Introduction to Bro Network Security Monitor

Register for workshop

Registration opens on 26th February, 9pm

Open Registration

Infos

Start: 2018-04-08 11:00
End: 2018-04-08 13:00
Location: Walter-Gropius-Straße 5, 80807 München

Abstract

Bro is an open-source Network Security Monitor (NSM) and analytics platform. Even though it has been around since the mid 90’s, its main user base was primarily universities, research labs and supercomputing centers. In the past few years however, more and more security professionals in the industry turned their attention to this powerful tool, as it runs on commodity hardware, thus providing a low-cost alternative to commercial solutions.

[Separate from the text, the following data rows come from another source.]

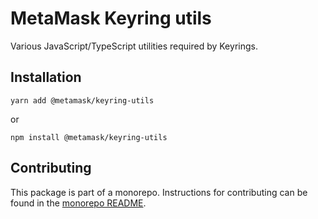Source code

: # MetaMask Keyring utils

Various JavaScript/TypeScript utilities required by Keyrings.

## Installation

`yarn add @metamask/keyring-utils`

or

`npm install @metamask/keyring-utils`

## Contributing

This package is part of a monorepo. Instructions for contributing can be found in the [monorepo README](https://github.com/MetaMask/accounts#readme).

At its core, Bro inspects traffic and creates extensive set of well-structured, tab-separated log files that record a network’s activity. Nonetheless, Bro is a lot more than just a traditional signature-based IDS. While it supports such standard functionality as well, Bro’s scripting language allows security analysts to perform arbitrary analysis tasks such as extracting files from sessions, detecting malware by interfacing with external source, detecting brute-forcing, etc. It comes with a large set of pre-built standard libraries, just like Python.

Overview

During this two-hour workshop, we will learn about Bro’s capabilities and cover the following topics:

  • Introduction to Bro
  • Bro architecture
  • Bro events and logs
  • Bro signatures
  • Bro scripting
  • Bro and ELK

Requirements:

  • A laptop with at least 8 GB of RAM and more than 30 GB of free disk space
  • VMWare Workstation or VMWare Player installed

Eva Szilagyi

Eva Szilagyi is managing partner and CEO of Alzette Information Security, a consulting company based in Luxembourg. She has more than 8 years of professional experience in penetration testing, security source code review, digital forensics, IT auditing, telecommunication networks and security research. Previously, she was working for companies like Vodafone Hungary, Ernst & Young Hungary and Deloitte Luxembourg.

Eva has master’s degrees in electrical engineering and in networks and telecommunication. She holds several IT security certifications such as GSEC, GICSP, GSSP-JAVA, GWAPT, GMOB, eWPT and eJPT. Eva is member of the organizer team of BSidesLuxembourg.

 

David Szili

David Szili is managing partner and CTO of Alzette Information Security, a consulting company based in Luxembourg. He has more than 8 years of professional experience in penetration testing, red teaming, vulnerability assessment, vulnerability management, security monitoring, security architecture design, incident response, digital forensics and software development. Previously, he was working for companies like POST Telecom PSF Luxembourg, Dimension Data Luxembourg, Deloitte Hungary, and Balabit.

David has master’s degrees in computer engineering and in networks and telecommunication and a bachelor’s degree in electrical engineering. He holds several IT security certifications such as GSEC, GCED, GCIA, GCIH, GMON, GNFA, GMOB, OSCP, OSWP and CEH. David speaks on a regular basis at international conferences like Hack.lu, BruCON, Hacktivity, Nuit du Hack, BSidesBUD, BSidesLjubljana and he is member of the organizer team of BSidesLuxembourg. He blogs about information security at jumpespjump.blogspot.com.

In his spare time, David likes to work on hobby electronics projects, develop new IT security tools or hone his skills with CTFs and bug bounty programs.